No artigo metapsicológico “O Inconsciente”, que estamos terminando de estudar linha a linha lá nas aulas ao vivo da CONFRARIA ANALÍTICA, Freud apresenta 4 características dos processos de pensamento no Inconsciente.

Muita gente não sabe, mas o Inconsciente NÃO é um lugar obscuro e misterioso dentro de nós, cheio de emoções reprimidas.

Na verdade, o Inconsciente nada mais é que um sistema psíquico.

E, como tal, constituído de PENSAMENTOS.

Isso mesmo: pensamentos, isto é, ideias, representações, desejos, memórias etc.

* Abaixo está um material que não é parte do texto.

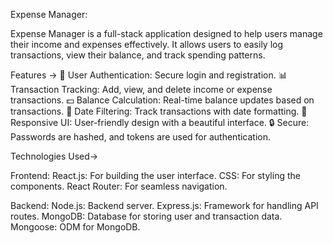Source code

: Expense Manager:

Expense Manager is a full-stack application designed to help users manage their income and expenses effectively. It allows users to easily log transactions, view their balance, and track spending patterns.

Features ->
📝 User Authentication: Secure login and registration.
📊 Transaction Tracking: Add, view, and delete income or expense transactions.
💵 Balance Calculation: Real-time balance updates based on transactions.
📅 Date Filtering: Track transactions with date formatting.
🎨 Responsive UI: User-friendly design with a beautiful interface.
🔒 Secure: Passwords are hashed, and tokens are used for authentication.

Technologies Used->

Frontend:
React.js: For building the user interface.
CSS: For styling the components.
React Router: For seamless navigation.

Backend:
Node.js: Backend server.
Express.js: Framework for handling API routes.
MongoDB: Database for storing user and transaction data.
Mongoose: ODM for MongoDB.
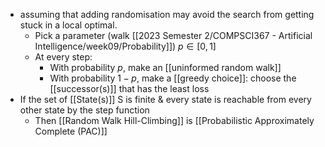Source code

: - assuming that adding randomisation may avoid the search from getting stuck in a local optimal.
	- Pick a parameter (walk [[2023 Semester 2/COMPSCI367 - Artificial Intelligence/week09/Probability]]) $p ∈ [0,1]$
	- At every step:
		- With probability $p$, make an [[uninformed random walk]]
		- With probability $1-p$, make a [[greedy choice]]: choose the [[successor(s)]] that has the least loss
- If the set of [[State(s)]] S is finite & every state is reachable from every other state by the step function
	- Then [[Random Walk Hill-Climbing]] is [[Probabilistic Approximately Complete (PAC)]]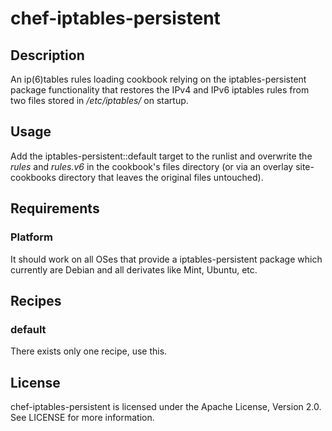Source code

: # chef-iptables-persistent

## Description

An ip(6)tables rules loading cookbook relying on the iptables-persistent package functionality that restores the IPv4 and IPv6 iptables rules from two files stored in */etc/iptables/* on startup.

## Usage

Add the iptables-persistent::default target to the runlist and overwrite the *rules* and *rules.v6* in the cookbook's files directory (or via an overlay site-cookbooks directory that leaves the original files untouched). 

## Requirements

### Platform

It should work on all OSes that provide a iptables-persistent package which currently are Debian and all derivates like Mint, Ubuntu, etc.

## Recipes

### default

There exists only one recipe, use this.

## License

chef-iptables-persistent is licensed under the Apache License, Version 2.0. See LICENSE for more information.
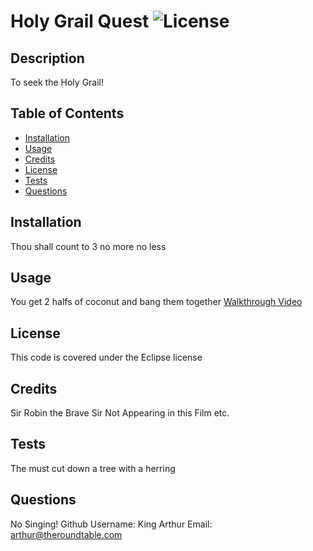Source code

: # Holy Grail Quest ![License](https://img.shields.io/badge/License-EPL_1.0-red.svg)
  ## Description
  To seek the Holy Grail!
  

  ## Table of Contents
  
  - [Installation](#installation)
  - [Usage](#usage)
  - [Credits](#credits) 
  - [License](#license)
  - [Tests](#tests)
  - [Questions](#questions)
  
  ## Installation
  Thou shall count to 3 no more no less

  ## Usage
  You get 2 halfs of coconut and bang them together
  [Walkthrough Video](https://drive.google.com/file/d/1dgf1jDI4gYYmtGkxkoTyIqs99p-XYWnI/view)

  ## License
  This code is covered under the Eclipse license
    
  ## Credits
  Sir Robin the Brave Sir Not Appearing in this Film etc.
 
  ## Tests
  The must cut down a tree with a herring

  ## Questions
  No Singing!
  Github Username: King Arthur
  Email: arthur@theroundtable.com
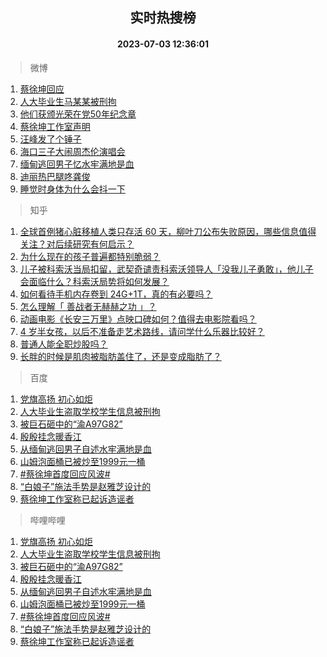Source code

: <div align="center"><h2>实时热搜榜</h2><h4>2023-07-03 12:36:01</h4></div>

> 微博  

1. [蔡徐坤回应](https://s.weibo.com/weibo?q=%23%E8%94%A1%E5%BE%90%E5%9D%A4%E5%9B%9E%E5%BA%94%23&t=31&band_rank=1&Refer=top)<br />
2. [人大毕业生马某某被刑拘](https://s.weibo.com/weibo?q=%23%E4%BA%BA%E5%A4%A7%E6%AF%95%E4%B8%9A%E7%94%9F%E9%A9%AC%E6%9F%90%E6%9F%90%E8%A2%AB%E5%88%91%E6%8B%98%23&t=31&band_rank=2&Refer=top)<br />
3. [他们获颁光荣在党50年纪念章](https://s.weibo.com/weibo?q=%23%E4%BB%96%E4%BB%AC%E8%8E%B7%E9%A2%81%E5%85%89%E8%8D%A3%E5%9C%A8%E5%85%9A50%E5%B9%B4%E7%BA%AA%E5%BF%B5%E7%AB%A0%23&t=31&band_rank=3&Refer=top)<br />
4. [蔡徐坤工作室声明](https://s.weibo.com/weibo?q=%23%E8%94%A1%E5%BE%90%E5%9D%A4%E5%B7%A5%E4%BD%9C%E5%AE%A4%E5%A3%B0%E6%98%8E%23&t=31&band_rank=4&Refer=top)<br />
5. [汪峰发了个锤子](https://s.weibo.com/weibo?q=%23%E6%B1%AA%E5%B3%B0%E5%8F%91%E4%BA%86%E4%B8%AA%E9%94%A4%E5%AD%90%23&t=31&band_rank=5&Refer=top)<br />
6. [海口三子大闹周杰伦演唱会](https://s.weibo.com/weibo?q=%23%E6%B5%B7%E5%8F%A3%E4%B8%89%E5%AD%90%E5%A4%A7%E9%97%B9%E5%91%A8%E6%9D%B0%E4%BC%A6%E6%BC%94%E5%94%B1%E4%BC%9A%23&t=31&band_rank=6&Refer=top)<br />
7. [缅甸逃回男子忆水牢满地是血](https://s.weibo.com/weibo?q=%23%E7%BC%85%E7%94%B8%E9%80%83%E5%9B%9E%E7%94%B7%E5%AD%90%E5%BF%86%E6%B0%B4%E7%89%A2%E6%BB%A1%E5%9C%B0%E6%98%AF%E8%A1%80%23&t=31&band_rank=7&Refer=top)<br />
8. [迪丽热巴腿咚龚俊](https://s.weibo.com/weibo?q=%23%E8%BF%AA%E4%B8%BD%E7%83%AD%E5%B7%B4%E8%85%BF%E5%92%9A%E9%BE%9A%E4%BF%8A%23&t=31&band_rank=8&Refer=top)<br />
9. [睡觉时身体为什么会抖一下](https://s.weibo.com/weibo?q=%23%E7%9D%A1%E8%A7%89%E6%97%B6%E8%BA%AB%E4%BD%93%E4%B8%BA%E4%BB%80%E4%B9%88%E4%BC%9A%E6%8A%96%E4%B8%80%E4%B8%8B%23&t=31&band_rank=9&Refer=top)<br />

> 知乎  

1. [全球首例猪心脏移植人类只存活 60 天，柳叶刀公布失败原因，哪些信息值得关注？对后续研究有何启示？](https://www.zhihu.com/question/609926133)<br />
2. [为什么现在的孩子普遍都特别脆弱？](https://www.zhihu.com/question/591144391)<br />
3. [儿子被科索沃当局扣留，武契奇谴责科索沃领导人「没我儿子勇敢」，他儿子会面临什么？科索沃局势将如何发展？](https://www.zhihu.com/question/609485354)<br />
4. [如何看待手机内存卷到 24G+1T，真的有必要吗？](https://www.zhihu.com/question/608801781)<br />
5. [怎么理解「 善战者无赫赫之功 」？](https://www.zhihu.com/question/409246699)<br />
6. [动画电影《长安三万里》点映口碑如何？值得去电影院看吗？](https://www.zhihu.com/question/549287398)<br />
7. [4 岁半女孩，以后不准备走艺术路线，请问学什么乐器比较好？](https://www.zhihu.com/question/609567378)<br />
8. [普通人能全职炒股吗？](https://www.zhihu.com/question/609201925)<br />
9. [长胖的时候是肌肉被脂肪盖住了，还是变成脂肪了？](https://www.zhihu.com/question/608106486)<br />

> 百度  

1. [党旗高扬 初心如炬](https://www.baidu.com/s?wd=%E5%85%9A%E6%97%97%E9%AB%98%E6%89%AC+%E5%88%9D%E5%BF%83%E5%A6%82%E7%82%AC&sa=fyb_news&rsv_dl=fyb_news)<br />
2. [人大毕业生盗取学校学生信息被刑拘](https://www.baidu.com/s?wd=%E4%BA%BA%E5%A4%A7%E6%AF%95%E4%B8%9A%E7%94%9F%E7%9B%97%E5%8F%96%E5%AD%A6%E6%A0%A1%E5%AD%A6%E7%94%9F%E4%BF%A1%E6%81%AF%E8%A2%AB%E5%88%91%E6%8B%98&sa=fyb_news&rsv_dl=fyb_news)<br />
3. [被巨石砸中的“渝A97G82”](https://www.baidu.com/s?wd=%E8%A2%AB%E5%B7%A8%E7%9F%B3%E7%A0%B8%E4%B8%AD%E7%9A%84%E2%80%9C%E6%B8%9DA97G82%E2%80%9D&sa=fyb_news&rsv_dl=fyb_news)<br />
4. [殷殷挂念暖香江](https://www.baidu.com/s?wd=%E6%AE%B7%E6%AE%B7%E6%8C%82%E5%BF%B5%E6%9A%96%E9%A6%99%E6%B1%9F&sa=fyb_news&rsv_dl=fyb_news)<br />
5. [从缅甸逃回男子自述水牢满地是血](https://www.baidu.com/s?wd=%E4%BB%8E%E7%BC%85%E7%94%B8%E9%80%83%E5%9B%9E%E7%94%B7%E5%AD%90%E8%87%AA%E8%BF%B0%E6%B0%B4%E7%89%A2%E6%BB%A1%E5%9C%B0%E6%98%AF%E8%A1%80&sa=fyb_news&rsv_dl=fyb_news)<br />
6. [山姆泡面桶已被炒至1999元一桶](https://www.baidu.com/s?wd=%E5%B1%B1%E5%A7%86%E6%B3%A1%E9%9D%A2%E6%A1%B6%E5%B7%B2%E8%A2%AB%E7%82%92%E8%87%B31999%E5%85%83%E4%B8%80%E6%A1%B6&sa=fyb_news&rsv_dl=fyb_news)<br />
7. [#蔡徐坤首度回应风波#](https://www.baidu.com/s?wd=%23%E8%94%A1%E5%BE%90%E5%9D%A4%E9%A6%96%E5%BA%A6%E5%9B%9E%E5%BA%94%E9%A3%8E%E6%B3%A2%23&sa=fyb_news&rsv_dl=fyb_news)<br />
8. [“白娘子”施法手势是赵雅芝设计的](https://www.baidu.com/s?wd=%E2%80%9C%E7%99%BD%E5%A8%98%E5%AD%90%E2%80%9D%E6%96%BD%E6%B3%95%E6%89%8B%E5%8A%BF%E6%98%AF%E8%B5%B5%E9%9B%85%E8%8A%9D%E8%AE%BE%E8%AE%A1%E7%9A%84&sa=fyb_news&rsv_dl=fyb_news)<br />
9. [蔡徐坤工作室称已起诉造谣者](https://www.baidu.com/s?wd=%E8%94%A1%E5%BE%90%E5%9D%A4%E5%B7%A5%E4%BD%9C%E5%AE%A4%E7%A7%B0%E5%B7%B2%E8%B5%B7%E8%AF%89%E9%80%A0%E8%B0%A3%E8%80%85&sa=fyb_news&rsv_dl=fyb_news)<br />

> 哔哩哔哩  

1. [党旗高扬 初心如炬](https://www.baidu.com/s?wd=%E5%85%9A%E6%97%97%E9%AB%98%E6%89%AC+%E5%88%9D%E5%BF%83%E5%A6%82%E7%82%AC&sa=fyb_news&rsv_dl=fyb_news)<br />
2. [人大毕业生盗取学校学生信息被刑拘](https://www.baidu.com/s?wd=%E4%BA%BA%E5%A4%A7%E6%AF%95%E4%B8%9A%E7%94%9F%E7%9B%97%E5%8F%96%E5%AD%A6%E6%A0%A1%E5%AD%A6%E7%94%9F%E4%BF%A1%E6%81%AF%E8%A2%AB%E5%88%91%E6%8B%98&sa=fyb_news&rsv_dl=fyb_news)<br />
3. [被巨石砸中的“渝A97G82”](https://www.baidu.com/s?wd=%E8%A2%AB%E5%B7%A8%E7%9F%B3%E7%A0%B8%E4%B8%AD%E7%9A%84%E2%80%9C%E6%B8%9DA97G82%E2%80%9D&sa=fyb_news&rsv_dl=fyb_news)<br />
4. [殷殷挂念暖香江](https://www.baidu.com/s?wd=%E6%AE%B7%E6%AE%B7%E6%8C%82%E5%BF%B5%E6%9A%96%E9%A6%99%E6%B1%9F&sa=fyb_news&rsv_dl=fyb_news)<br />
5. [从缅甸逃回男子自述水牢满地是血](https://www.baidu.com/s?wd=%E4%BB%8E%E7%BC%85%E7%94%B8%E9%80%83%E5%9B%9E%E7%94%B7%E5%AD%90%E8%87%AA%E8%BF%B0%E6%B0%B4%E7%89%A2%E6%BB%A1%E5%9C%B0%E6%98%AF%E8%A1%80&sa=fyb_news&rsv_dl=fyb_news)<br />
6. [山姆泡面桶已被炒至1999元一桶](https://www.baidu.com/s?wd=%E5%B1%B1%E5%A7%86%E6%B3%A1%E9%9D%A2%E6%A1%B6%E5%B7%B2%E8%A2%AB%E7%82%92%E8%87%B31999%E5%85%83%E4%B8%80%E6%A1%B6&sa=fyb_news&rsv_dl=fyb_news)<br />
7. [#蔡徐坤首度回应风波#](https://www.baidu.com/s?wd=%23%E8%94%A1%E5%BE%90%E5%9D%A4%E9%A6%96%E5%BA%A6%E5%9B%9E%E5%BA%94%E9%A3%8E%E6%B3%A2%23&sa=fyb_news&rsv_dl=fyb_news)<br />
8. [“白娘子”施法手势是赵雅芝设计的](https://www.baidu.com/s?wd=%E2%80%9C%E7%99%BD%E5%A8%98%E5%AD%90%E2%80%9D%E6%96%BD%E6%B3%95%E6%89%8B%E5%8A%BF%E6%98%AF%E8%B5%B5%E9%9B%85%E8%8A%9D%E8%AE%BE%E8%AE%A1%E7%9A%84&sa=fyb_news&rsv_dl=fyb_news)<br />
9. [蔡徐坤工作室称已起诉造谣者](https://www.baidu.com/s?wd=%E8%94%A1%E5%BE%90%E5%9D%A4%E5%B7%A5%E4%BD%9C%E5%AE%A4%E7%A7%B0%E5%B7%B2%E8%B5%B7%E8%AF%89%E9%80%A0%E8%B0%A3%E8%80%85&sa=fyb_news&rsv_dl=fyb_news)<br />
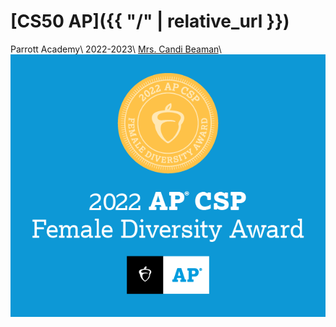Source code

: # [CS50 AP]({{ "/" | relative_url }})

Parrott Academy\\
2022-2023\\
[Mrs. Candi Beaman](mailto:cbeaman@parrottacademy.org)\\
<img src="\assets\img\2022femaleDiversity.png" alt="2022 Female Diversity Award">
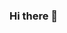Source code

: ### Hi there 👋



<!--
## Aviyel Badges
<a href="https://aviyel.com/@siddharthaviyel" target="_blank" rel="noopener noreferrer"><img src="https://aviyel.com/assets/uploads/rewards/project_rewards/34/aviyel_aviyel_contrib/512/1.png" alt="drawing" width="200"/>
</br></br></br>
<img src="https://aviyel.com/assets/uploads/rewards/share/user/2202/54/share.png" alt="drawing" width="400"/></a>

<!--
**siddharth2798/siddharth2798** is a ✨ _special_ ✨ repository because its `README.md` (this file) appears on your GitHub profile.

Here are some ideas to get you started:

- 🔭 I’m currently working on ...
- 🌱 I’m currently learning ...
- 👯 I’m looking to collaborate on ...
- 🤔 I’m looking for help with ...
- 💬 Ask me about ...
- 📫 How to reach me: ...
- 😄 Pronouns: ...
- ⚡ Fun fact: ...
-->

— Uai, Lucas, mas, então não tem diferença entre o Inconsciente e a Consciência? Porque, pelo que você tá falando, tem pensamento tanto em um quanto no outro…

Sim, caro leitor.

Só que os pensamentos inconscientes funcionam de uma maneira bem diferente dos pensamentos que estão localizados na Consciência (ou melhor, no Pré-consciente, que é o nome técnico que a Psicanálise dá para o sistema psíquico onde ficam armazenadas as ideias das quais a gente pode tomar consciência).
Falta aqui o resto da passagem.